→ WHAT IS BEING ASKED:
An exact copy of every entry is the answer here, with no pictures.

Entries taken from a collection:

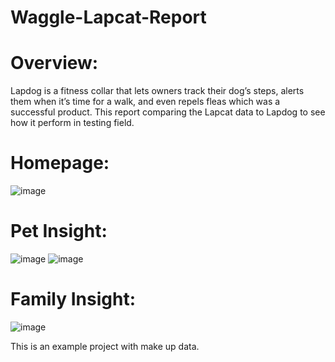 # Waggle-Lapcat-Report
# Overview:
  Lapdog is a fitness collar that lets owners track their dog’s steps, alerts them when it’s time for a walk, and even repels fleas which was a successful product. This report comparing the Lapcat data to Lapdog to see how it perform in testing field.
# Homepage:
![image](https://user-images.githubusercontent.com/30688919/131254312-8fe628fc-4335-4e5d-8940-e4da9379953d.png)
# Pet Insight:
![image](https://user-images.githubusercontent.com/30688919/131254595-89492c4e-be29-423e-af4b-d0c037cac569.png)
![image](https://user-images.githubusercontent.com/30688919/131254611-501f1689-6d11-4804-be7f-ecbe616c8a2c.png)
# Family Insight:
![image](https://user-images.githubusercontent.com/30688919/131254666-52eb9d79-95de-4e3d-8772-7699f20c5ba2.png)

This is an example project with make up data.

→ TASK SOLUTION:
 # Waggle-Lapcat-Report
# Overview:
  Lapdog is a fitness collar that lets owners track their dog’s steps, alerts them when it’s time for a walk, and even repels fleas which was a successful product. This report comparing the Lapcat data to Lapdog to see how it perform in testing field.
# Homepage:
![image](https://user-images.githubusercontent.com/30688919/131254312-8fe628fc-4335-4e5d-8940-e4da9379953d.png)
# Pet Insight:
![image](https://user-images.githubusercontent.com/30688919/131254595-89492c4e-be29-423e-af4b-d0c037cac569.png)
![image](https://user-images.githubusercontent.com/30688919/131254611-501f1689-6d11-4804-be7f-ecbe616c8a2c.png)
# Family Insight:
![image](https://user-images.githubusercontent.com/30688919/131254666-52eb9d79-95de-4e3d-8772-7699f20c5ba2.png)

This is an example project with make up data.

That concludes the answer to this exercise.